New Retail has barely kicked off, but is its end already near?
At first glance, the Hema supermarket in China looks like any other modern, upmarket grocery store, boasting aisles of fresh vegetables, fruit, meat, and even a huge selection of live seafood.
Except it’s not.
Inside, a customer picks up a carton of milk and scans its barcode with a mobile app. A page pops up on her smartphone, revealing details about the product, such as its price, place of origin, nutritional information, recipes, and a list of similar products.
Satisfied with her pick, she puts the milk carefully into a trolley already loaded with other products, and heads over to a self-checkout kiosk, where she pays by having the machine scan her face.
She leaves the supermarket and walks home, empty-handed. The groceries that she bought will be delivered right to her doorstep instead, within 30 minutes.
Elsewhere in the store, employees zip around filling bags for orders that have been made online, before placing them on a conveyor belt that leads into the delivery centre.
Welcome to the era of New Retail – a brand new world of retailing based on a seamless merger of offline and online shopping, and logistics. The goal is to redefine the shopping experience for consumers.
The term was coined by Jack Ma, founder of Chinese e-commerce titan Alibaba, who as early as 2016 had envisioned the concept as the future of retail. After all, the industry in recent years has been engulfed by disruption, driven by technology and ever-changing consumer demands.
But here’s the thing: in New Retail, players compete on speed, convenience, affordability or low prices, and critical mass – which can make or break the business.
And unfortunately, the costs are often high, and, where groceries are concerned, margins usually low.
This sounds hauntingly familiar to the bicycle-sharing business, once touted as the next big thing. Today, scores of rental bicycles are left abandoned in “bicycle graveyards”. Chinese start-up Ofo has gone from a billion-dollar tech darling to being on the verge of bankruptcy in less than four years.
Is New Retail set up to fail?
The New Retail scene has heated up rapidly in recent years, with billions of dollars being poured into developing related technology and operations.
For Alibaba, Hema serves as a test-bed of sorts for its New Retail strategy, while using its technology to help mom-and-pop stores across the country digitise operations.
Internet giant JD.com recently unveiled its own equivalent of the New Retail supermarket, 7Fresh, while Tencent Holdings is teaming up with partners such as Wanda Commercial Management Group, China’s largest shopping centre owner and operator, to drive what they call “smart” retail.
As a result, competition for market share – the one thing that matters most for tech start-ups – has been intense. Hema is even delivering orders worth just one yuan, even though supply chain costs are much higher.
Sustainability is a key concern.
Take the fresh produce/grocery business. The logistics-related cost of making a delivery from supplier to consumer stands at at least 30 yuan per order today, and higher if it involves cold chain logistics. Other research have showed the base figure to be even higher, at around 50 to 60 yuan.
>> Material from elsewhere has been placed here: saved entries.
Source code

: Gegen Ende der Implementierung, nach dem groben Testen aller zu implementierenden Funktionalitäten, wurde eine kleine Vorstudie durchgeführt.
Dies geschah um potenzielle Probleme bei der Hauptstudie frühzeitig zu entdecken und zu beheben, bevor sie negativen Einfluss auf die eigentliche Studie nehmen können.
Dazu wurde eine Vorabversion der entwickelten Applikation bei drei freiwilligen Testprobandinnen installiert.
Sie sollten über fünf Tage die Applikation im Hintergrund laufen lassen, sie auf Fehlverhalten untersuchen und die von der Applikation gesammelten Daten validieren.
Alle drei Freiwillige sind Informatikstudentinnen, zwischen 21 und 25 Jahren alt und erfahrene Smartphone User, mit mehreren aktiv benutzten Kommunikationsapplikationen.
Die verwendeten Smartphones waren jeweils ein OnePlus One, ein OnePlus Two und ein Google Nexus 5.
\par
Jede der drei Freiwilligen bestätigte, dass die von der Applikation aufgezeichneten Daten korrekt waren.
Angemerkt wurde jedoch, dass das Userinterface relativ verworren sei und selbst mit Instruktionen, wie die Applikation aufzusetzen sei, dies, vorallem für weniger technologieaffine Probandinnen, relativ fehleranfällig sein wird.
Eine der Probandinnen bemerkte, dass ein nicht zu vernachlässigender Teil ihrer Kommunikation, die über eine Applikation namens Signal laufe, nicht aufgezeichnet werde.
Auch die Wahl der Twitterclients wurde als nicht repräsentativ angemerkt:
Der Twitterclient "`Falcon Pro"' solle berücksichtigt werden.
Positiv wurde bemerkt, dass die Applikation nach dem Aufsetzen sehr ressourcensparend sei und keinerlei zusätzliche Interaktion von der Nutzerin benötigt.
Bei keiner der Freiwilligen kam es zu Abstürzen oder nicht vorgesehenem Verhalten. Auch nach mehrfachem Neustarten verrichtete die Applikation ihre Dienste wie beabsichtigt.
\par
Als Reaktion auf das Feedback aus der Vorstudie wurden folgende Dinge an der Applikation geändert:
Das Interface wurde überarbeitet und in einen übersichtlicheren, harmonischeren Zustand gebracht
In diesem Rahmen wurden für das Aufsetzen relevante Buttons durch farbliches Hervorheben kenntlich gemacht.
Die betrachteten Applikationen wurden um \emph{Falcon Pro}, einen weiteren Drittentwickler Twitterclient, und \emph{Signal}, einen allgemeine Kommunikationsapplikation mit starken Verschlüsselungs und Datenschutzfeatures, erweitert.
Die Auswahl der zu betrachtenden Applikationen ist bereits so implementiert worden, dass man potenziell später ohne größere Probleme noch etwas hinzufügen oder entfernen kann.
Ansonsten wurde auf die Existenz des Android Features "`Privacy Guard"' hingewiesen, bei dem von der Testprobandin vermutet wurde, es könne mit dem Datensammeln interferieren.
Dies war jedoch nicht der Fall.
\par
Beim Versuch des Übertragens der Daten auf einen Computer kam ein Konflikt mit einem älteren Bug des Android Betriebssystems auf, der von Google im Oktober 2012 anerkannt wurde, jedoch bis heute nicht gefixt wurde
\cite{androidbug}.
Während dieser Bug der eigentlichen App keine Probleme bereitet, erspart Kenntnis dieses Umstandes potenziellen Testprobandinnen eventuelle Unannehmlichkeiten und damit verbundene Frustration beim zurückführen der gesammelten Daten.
Yet, the average order amounts to just 100 to 150 yuan. Typically, consumers buy fresh food for up to three to five days, and the small households in China means that orders tend to be small. In this fight for market share, the supplier’s margins inevitably take a big hit.
It doesn’t help that most e-commerce platforms are positioned to attract the most price-sensitive shoppers as well. With cheap prices usually comes lower product quality, and it becomes difficult for brands with better quality products to enter the game. This means that the standard of the goods and the average order sizes across the board will remain stagnant.
Perhaps the most damning factor is the lack of transparency in e-commerce sales. The truth is, it is not uncommon for suppliers to re-purchase products from online stores due to heavy subsidies, especially during big online shopping events such as Singles’ Day (11.11), in a bid to create false traffic.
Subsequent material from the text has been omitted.